Work instruction ▸ Report the number of lines in the records below that contain the word "some", and nothing more.

Records for the exercise ▸
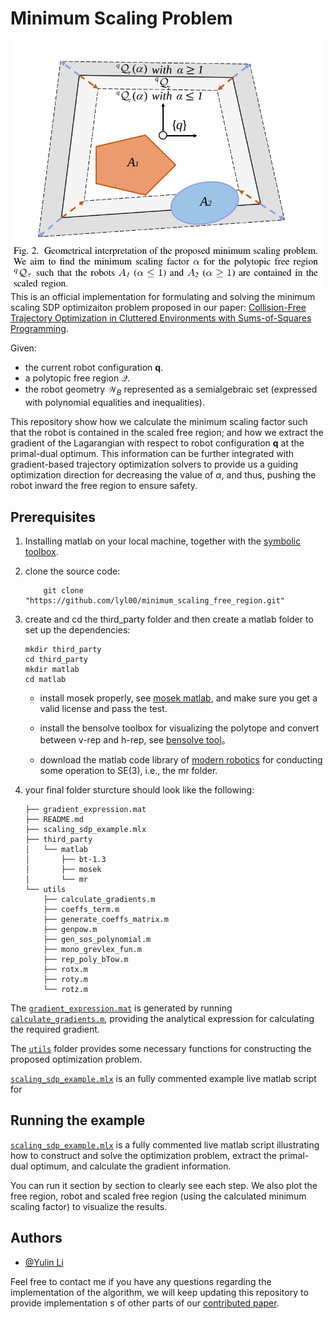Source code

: # Minimum Scaling Problem 
![alt text](docs/minimum_scaling_problem.png)
This is an official implementation for formulating and solving the minimum scaling SDP optimizaiton problem proposed in our paper:
[Collision-Free Trajectory Optimization in Cluttered Environments with Sums-of-Squares Programming](https://arxiv.org/abs/2404.05242).

Given:
- the current robot configuration $\boldsymbol{q}$.
- a polytopic free region $\mathcal{Q}$.
- the robot geometry $\mathcal{W}_B$ represented as a semialgebraic set (expressed with polynomial equalities and inequalities).

This repository show how we calculate the minimum scaling factor such that the robot is contained in the scaled free region; and how we extract the gradient of the Lagarangian with respect to robot configuration $\boldsymbol{q}$ at the primal-dual optimum. This information can be further integrated with gradient-based trajectory optimization solvers to provide us a guiding optimization direction for decreasing the value of $\alpha$, and thus, pushing the robot inward the free region to ensure safety. 


## Prerequisites
1. Installing matlab on your local machine, together with the [symbolic toolbox](https://ww2.mathworks.cn/products/symbolic.html).
2. clone the source code:
    ```
        git clone "https://github.com/lyl00/minimum_scaling_free_region.git" 
    ```
3. create and cd the third_party folder and then create a matlab folder to set up the dependencies:
    ```
    mkdir third_party
    cd third_party
    mkdir matlab
    cd matlab
    ```

    - install mosek properly, see [mosek matlab](https://docs.mosek.com/10.1/toolbox/install-interface.html), and make sure you get a valid license and pass the test.

    - install the bensolve toolbox for visualizing the polytope and convert between v-rep and h-rep, see [bensolve tool](http://tools.bensolve.org/)。


    - download the matlab code library of [modern robotics](https://github.com/NxRLab/ModernRobotics/tree/master/packages/MATLAB) for conducting some operation to SE(3), i.e., the mr folder. 

4. your final folder sturcture should look like the following:
    ```
    ├── gradient_expression.mat
    ├── README.md
    ├── scaling_sdp_example.mlx
    ├── third_party
    │   └── matlab
    │       ├── bt-1.3
    │       ├── mosek
    │       └── mr
    └── utils
        ├── calculate_gradients.m
        ├── coeffs_term.m
        ├── generate_coeffs_matrix.m
        ├── genpow.m
        ├── gen_sos_polynomial.m
        ├── mono_grevlex_fun.m
        ├── rep_poly_bTow.m
        ├── rotx.m
        ├── roty.m
        └── rotz.m
    ```
The [`gradient_expression.mat`](utils/calculate_gradients.m) is generated by running [`calculate_gradients.m`](utils/calculate_gradients.m), providing the analytical expression for calculating the required gradient.

The [`utils`](utils) folder provides some necessary
functions for constructing the proposed optimization problem.

[`scaling_sdp_example.mlx`](scaling_sdp_example.mlx) is an fully commented example live matlab script for 
##  Running the example

[`scaling_sdp_example.mlx`](scaling_sdp_example.mlx) is a fully commented live matlab script illustrating how to construct and solve the optimization problem, extract the primal-dual optimum, and calculate the gradient information.

You can run it section by section to clearly see each step. We also plot the free region, robot and scaled free region (using the calculated minimum scaling factor) to visualize the results.


## Authors

- [@Yulin Li](yline@connect.ust.hk)

Feel free to contact me if you have any questions regarding the implementation of the algorithm, we will keep updating this repository to provide implementation s of other parts of our [contributed paper](https://arxiv.org/abs/2404.05242).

Exercise output ▸ 2